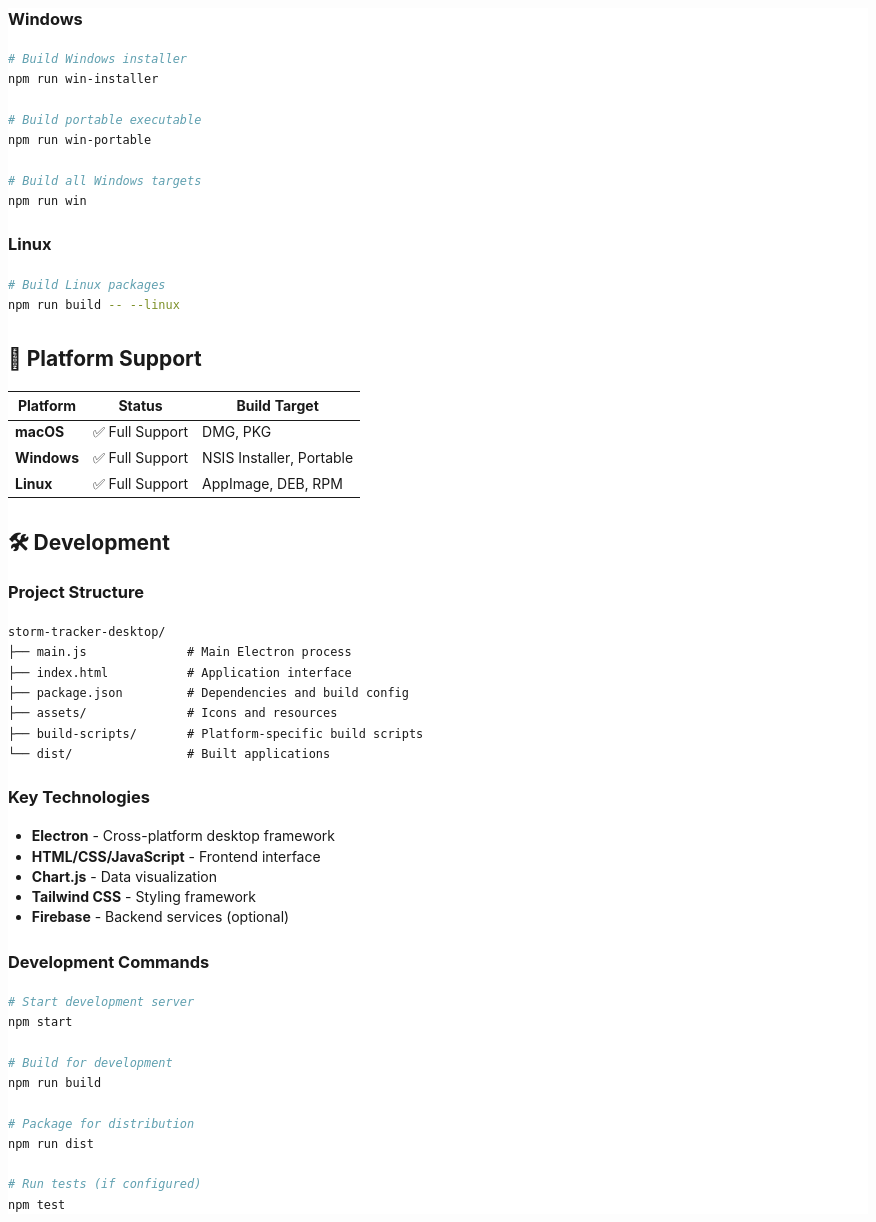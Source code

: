 ### Windows
```bash
# Build Windows installer
npm run win-installer

# Build portable executable
npm run win-portable

# Build all Windows targets
npm run win
```

### Linux
```bash
# Build Linux packages
npm run build -- --linux
```

## 📱 Platform Support

| Platform | Status | Build Target |
|----------|--------|--------------|
| **macOS** | ✅ Full Support | DMG, PKG |
| **Windows** | ✅ Full Support | NSIS Installer, Portable |
| **Linux** | ✅ Full Support | AppImage, DEB, RPM |

## 🛠️ Development

### Project Structure
```
storm-tracker-desktop/
├── main.js              # Main Electron process
├── index.html           # Application interface
├── package.json         # Dependencies and build config
├── assets/              # Icons and resources
├── build-scripts/       # Platform-specific build scripts
└── dist/                # Built applications
```

### Key Technologies
- **Electron** - Cross-platform desktop framework
- **HTML/CSS/JavaScript** - Frontend interface
- **Chart.js** - Data visualization
- **Tailwind CSS** - Styling framework
- **Firebase** - Backend services (optional)

### Development Commands
```bash
# Start development server
npm start

# Build for development
npm run build

# Package for distribution
npm run dist

# Run tests (if configured)
npm test
```
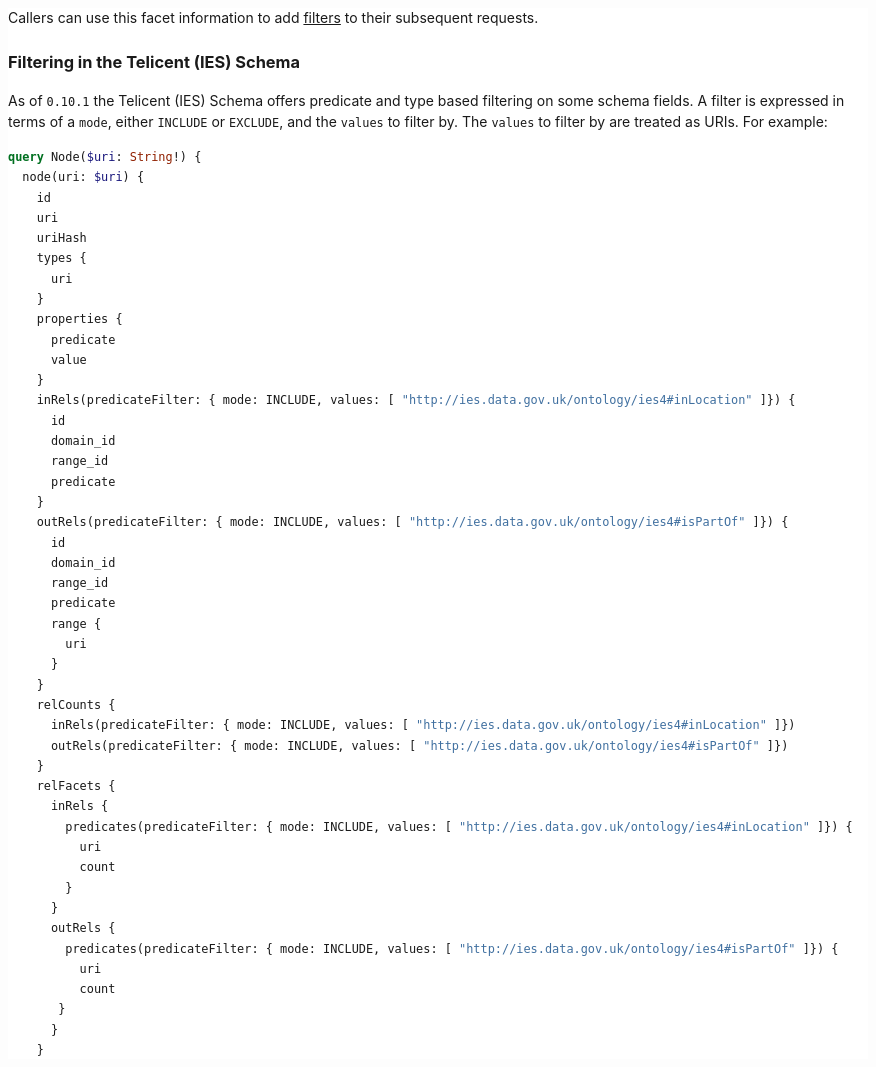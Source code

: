 Callers can use this facet information to add [filters](#filtering-in-the-telicent-ies-schema) to their subsequent
requests.

### Filtering in the Telicent (IES) Schema

As of `0.10.1` the Telicent (IES) Schema offers predicate and type based filtering on some schema fields.  A filter is
expressed in terms of a `mode`, either `INCLUDE` or `EXCLUDE`, and the `values` to filter by.  The `values` to filter by 
are treated as URIs.  For example:

```graphql
query Node($uri: String!) {
  node(uri: $uri) {
    id
    uri
    uriHash
    types {
      uri
    }
    properties {
      predicate
      value
    }
    inRels(predicateFilter: { mode: INCLUDE, values: [ "http://ies.data.gov.uk/ontology/ies4#inLocation" ]}) {
      id
      domain_id
      range_id
      predicate
    }
    outRels(predicateFilter: { mode: INCLUDE, values: [ "http://ies.data.gov.uk/ontology/ies4#isPartOf" ]}) {
      id
      domain_id
      range_id
      predicate
      range {
        uri
      }
    }    
    relCounts {
      inRels(predicateFilter: { mode: INCLUDE, values: [ "http://ies.data.gov.uk/ontology/ies4#inLocation" ]})
      outRels(predicateFilter: { mode: INCLUDE, values: [ "http://ies.data.gov.uk/ontology/ies4#isPartOf" ]})
    }    
    relFacets {
      inRels {
        predicates(predicateFilter: { mode: INCLUDE, values: [ "http://ies.data.gov.uk/ontology/ies4#inLocation" ]}) {
          uri
          count
        }
      }
      outRels {
        predicates(predicateFilter: { mode: INCLUDE, values: [ "http://ies.data.gov.uk/ontology/ies4#isPartOf" ]}) {
          uri
          count
       }
      }
    }
```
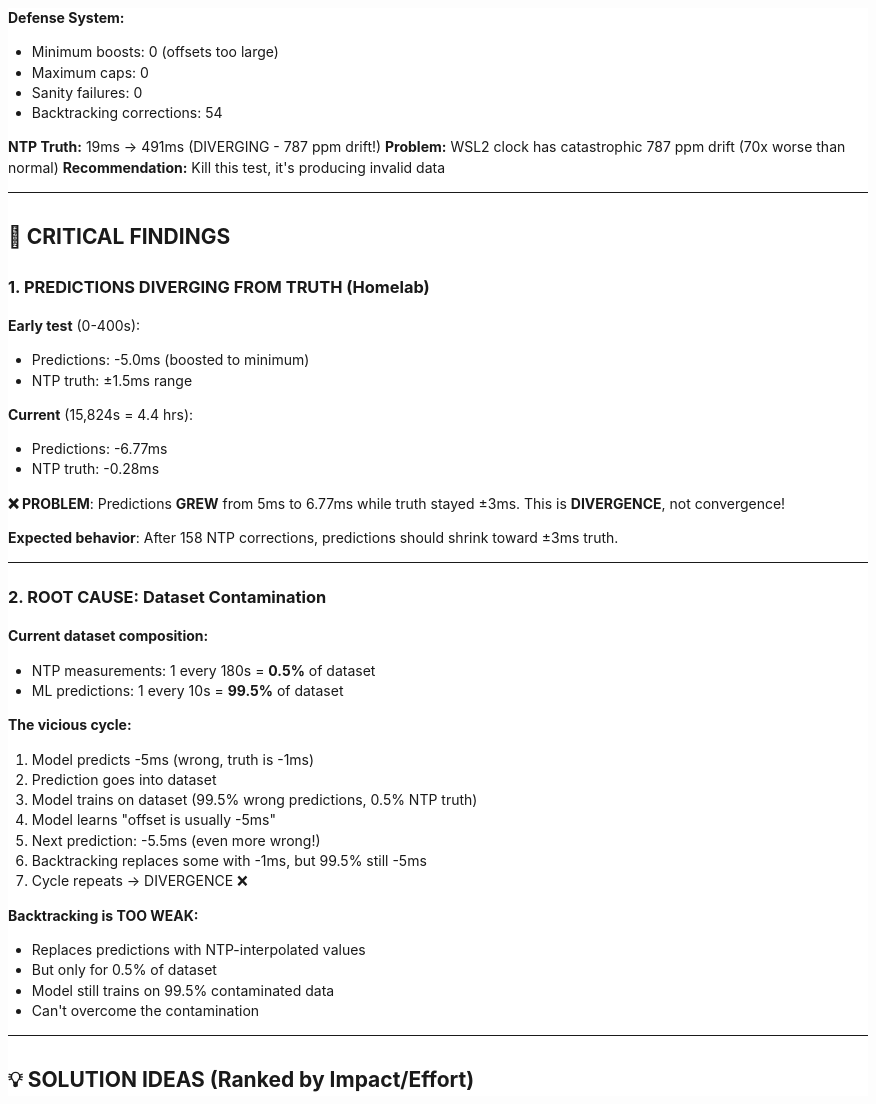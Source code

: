 **Defense System:**
- Minimum boosts: 0 (offsets too large)
- Maximum caps: 0
- Sanity failures: 0
- Backtracking corrections: 54

**NTP Truth:** 19ms → 491ms (DIVERGING - 787 ppm drift!)
**Problem:** WSL2 clock has catastrophic 787 ppm drift (70x worse than normal)
**Recommendation:** Kill this test, it's producing invalid data

---

## 🔴 CRITICAL FINDINGS

### 1. PREDICTIONS DIVERGING FROM TRUTH (Homelab)

**Early test** (0-400s):
- Predictions: -5.0ms (boosted to minimum)
- NTP truth: ±1.5ms range

**Current** (15,824s = 4.4 hrs):
- Predictions: -6.77ms
- NTP truth: -0.28ms

**❌ PROBLEM**: Predictions **GREW** from 5ms to 6.77ms while truth stayed ±3ms.
This is **DIVERGENCE**, not convergence!

**Expected behavior**: After 158 NTP corrections, predictions should shrink toward ±3ms truth.

---

### 2. ROOT CAUSE: Dataset Contamination

**Current dataset composition:**
- NTP measurements: 1 every 180s = **0.5%** of dataset
- ML predictions: 1 every 10s = **99.5%** of dataset

**The vicious cycle:**
1. Model predicts -5ms (wrong, truth is -1ms)
2. Prediction goes into dataset
3. Model trains on dataset (99.5% wrong predictions, 0.5% NTP truth)
4. Model learns "offset is usually -5ms"
5. Next prediction: -5.5ms (even more wrong!)
6. Backtracking replaces some with -1ms, but 99.5% still -5ms
7. Cycle repeats → DIVERGENCE ❌

**Backtracking is TOO WEAK:**
- Replaces predictions with NTP-interpolated values
- But only for 0.5% of dataset
- Model still trains on 99.5% contaminated data
- Can't overcome the contamination

---

## 💡 SOLUTION IDEAS (Ranked by Impact/Effort)
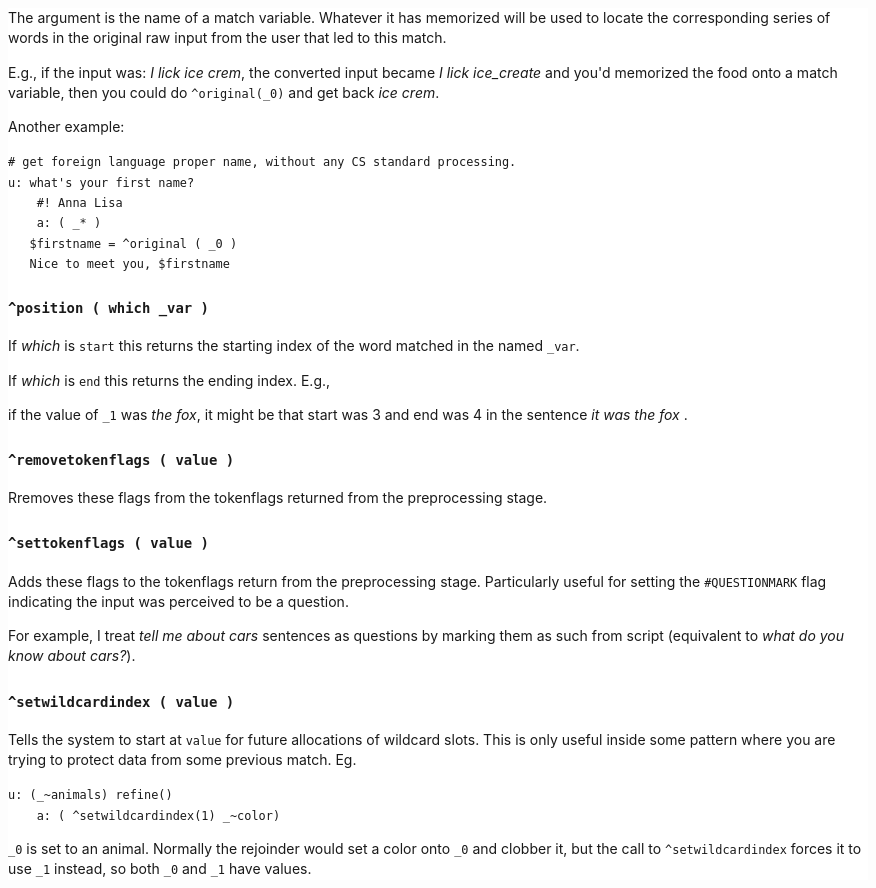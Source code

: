 The argument is the name of a match variable.
Whatever it has memorized will be used to locate the corresponding series of words 
in the original raw input from the user that led to this match. 

E.g., if the input was: _I lick ice crem_, the converted input became _I lick ice_create_ and you'd memorized the food onto a match variable, then you could do `^original(_0)` and get back _ice crem_.

Another example:

    # get foreign language proper name, without any CS standard processing.
    u: what's your first name?
        #! Anna Lisa
        a: ( _* )
	   $firstname = ^original ( _0 )
	   Nice to meet you, $firstname 


### `^position ( which _var )`

If _which_ is `start` this returns the starting index of the word matched in the named `_var`. 

If _which_ is `end` this returns the ending index. E.g.,

if the value of `_1` was _the fox_, 
it might be that start was 3 and end was 4 in the sentence _it was the fox_ .


### `^removetokenflags ( value )`

Rremoves these flags from the tokenflags returned from the preprocessing stage.


### `^settokenflags ( value )`

Adds these flags to the tokenflags return from the preprocessing
stage. Particularly useful for setting the `#QUESTIONMARK` flag indicating the input
was perceived to be a question. 

For example, I treat _tell me about cars_ sentences as questions by marking them as such from script 
(equivalent to _what do you know about cars?_).


### `^setwildcardindex ( value )`

Tells the system to start at `value` for future allocations of wildcard slots. 
This is only useful inside some pattern where you are trying to protect data from some previous match. Eg.

    u: (_~animals) refine()
        a: ( ^setwildcardindex(1) _~color)

`_0` is set to an animal. Normally the rejoinder would set a color onto `_0` and clobber it, but
the call to `^setwildcardindex` forces it to use `_1` instead, so both `_0` and `_1` have values.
+===+
■ **Assigned task**
Please retype the data exactly. The pictures do not go in.

■ **Exercise solution**
Source code

: ### Windows
```bash
# Build Windows installer
npm run win-installer

# Build portable executable
npm run win-portable

# Build all Windows targets
npm run win
```

### Linux
```bash
# Build Linux packages
npm run build -- --linux
```

## 📱 Platform Support

| Platform | Status | Build Target |
|----------|--------|--------------|
| **macOS** | ✅ Full Support | DMG, PKG |
| **Windows** | ✅ Full Support | NSIS Installer, Portable |
| **Linux** | ✅ Full Support | AppImage, DEB, RPM |

## 🛠️ Development

### Project Structure
```
storm-tracker-desktop/
├── main.js              # Main Electron process
├── index.html           # Application interface
├── package.json         # Dependencies and build config
├── assets/              # Icons and resources
├── build-scripts/       # Platform-specific build scripts
└── dist/                # Built applications
```

### Key Technologies
- **Electron** - Cross-platform desktop framework
- **HTML/CSS/JavaScript** - Frontend interface
- **Chart.js** - Data visualization
- **Tailwind CSS** - Styling framework
- **Firebase** - Backend services (optional)

### Development Commands
```bash
# Start development server
npm start

# Build for development
npm run build

# Package for distribution
npm run dist

# Run tests (if configured)
npm test
```
Source code

: Callers can use this facet information to add [filters](#filtering-in-the-telicent-ies-schema) to their subsequent
requests.

### Filtering in the Telicent (IES) Schema

As of `0.10.1` the Telicent (IES) Schema offers predicate and type based filtering on some schema fields.  A filter is
expressed in terms of a `mode`, either `INCLUDE` or `EXCLUDE`, and the `values` to filter by.  The `values` to filter by 
are treated as URIs.  For example:

```graphql
query Node($uri: String!) {
  node(uri: $uri) {
    id
    uri
    uriHash
    types {
      uri
    }
    properties {
      predicate
      value
    }
    inRels(predicateFilter: { mode: INCLUDE, values: [ "http://ies.data.gov.uk/ontology/ies4#inLocation" ]}) {
      id
      domain_id
      range_id
      predicate
    }
    outRels(predicateFilter: { mode: INCLUDE, values: [ "http://ies.data.gov.uk/ontology/ies4#isPartOf" ]}) {
      id
      domain_id
      range_id
      predicate
      range {
        uri
      }
    }    
    relCounts {
      inRels(predicateFilter: { mode: INCLUDE, values: [ "http://ies.data.gov.uk/ontology/ies4#inLocation" ]})
      outRels(predicateFilter: { mode: INCLUDE, values: [ "http://ies.data.gov.uk/ontology/ies4#isPartOf" ]})
    }    
    relFacets {
      inRels {
        predicates(predicateFilter: { mode: INCLUDE, values: [ "http://ies.data.gov.uk/ontology/ies4#inLocation" ]}) {
          uri
          count
        }
      }
      outRels {
        predicates(predicateFilter: { mode: INCLUDE, values: [ "http://ies.data.gov.uk/ontology/ies4#isPartOf" ]}) {
          uri
          count
       }
      }
    }
```
Source code

: **Defense System:**
- Minimum boosts: 0 (offsets too large)
- Maximum caps: 0
- Sanity failures: 0
- Backtracking corrections: 54

**NTP Truth:** 19ms → 491ms (DIVERGING - 787 ppm drift!)
**Problem:** WSL2 clock has catastrophic 787 ppm drift (70x worse than normal)
**Recommendation:** Kill this test, it's producing invalid data

---

## 🔴 CRITICAL FINDINGS

### 1. PREDICTIONS DIVERGING FROM TRUTH (Homelab)

**Early test** (0-400s):
- Predictions: -5.0ms (boosted to minimum)
- NTP truth: ±1.5ms range

**Current** (15,824s = 4.4 hrs):
- Predictions: -6.77ms
- NTP truth: -0.28ms

**❌ PROBLEM**: Predictions **GREW** from 5ms to 6.77ms while truth stayed ±3ms.
This is **DIVERGENCE**, not convergence!

**Expected behavior**: After 158 NTP corrections, predictions should shrink toward ±3ms truth.

---

### 2. ROOT CAUSE: Dataset Contamination

**Current dataset composition:**
- NTP measurements: 1 every 180s = **0.5%** of dataset
- ML predictions: 1 every 10s = **99.5%** of dataset

**The vicious cycle:**
1. Model predicts -5ms (wrong, truth is -1ms)
2. Prediction goes into dataset
3. Model trains on dataset (99.5% wrong predictions, 0.5% NTP truth)
4. Model learns "offset is usually -5ms"
5. Next prediction: -5.5ms (even more wrong!)
6. Backtracking replaces some with -1ms, but 99.5% still -5ms
7. Cycle repeats → DIVERGENCE ❌

**Backtracking is TOO WEAK:**
- Replaces predictions with NTP-interpolated values
- But only for 0.5% of dataset
- Model still trains on 99.5% contaminated data
- Can't overcome the contamination

---

## 💡 SOLUTION IDEAS (Ranked by Impact/Effort)
Source code

: The argument is the name of a match variable.
Whatever it has memorized will be used to locate the corresponding series of words 
in the original raw input from the user that led to this match. 

E.g., if the input was: _I lick ice crem_, the converted input became _I lick ice_create_ and you'd memorized the food onto a match variable, then you could do `^original(_0)` and get back _ice crem_.

Another example:

    # get foreign language proper name, without any CS standard processing.
    u: what's your first name?
        #! Anna Lisa
        a: ( _* )
	   $firstname = ^original ( _0 )
	   Nice to meet you, $firstname 


### `^position ( which _var )`

If _which_ is `start` this returns the starting index of the word matched in the named `_var`. 

If _which_ is `end` this returns the ending index. E.g.,

if the value of `_1` was _the fox_, 
it might be that start was 3 and end was 4 in the sentence _it was the fox_ .


### `^removetokenflags ( value )`

Rremoves these flags from the tokenflags returned from the preprocessing stage.


### `^settokenflags ( value )`

Adds these flags to the tokenflags return from the preprocessing
stage. Particularly useful for setting the `#QUESTIONMARK` flag indicating the input
was perceived to be a question. 

For example, I treat _tell me about cars_ sentences as questions by marking them as such from script 
(equivalent to _what do you know about cars?_).


### `^setwildcardindex ( value )`

Tells the system to start at `value` for future allocations of wildcard slots. 
This is only useful inside some pattern where you are trying to protect data from some previous match. Eg.

    u: (_~animals) refine()
        a: ( ^setwildcardindex(1) _~color)

`_0` is set to an animal. Normally the rejoinder would set a color onto `_0` and clobber it, but
the call to `^setwildcardindex` forces it to use `_1` instead, so both `_0` and `_1` have values.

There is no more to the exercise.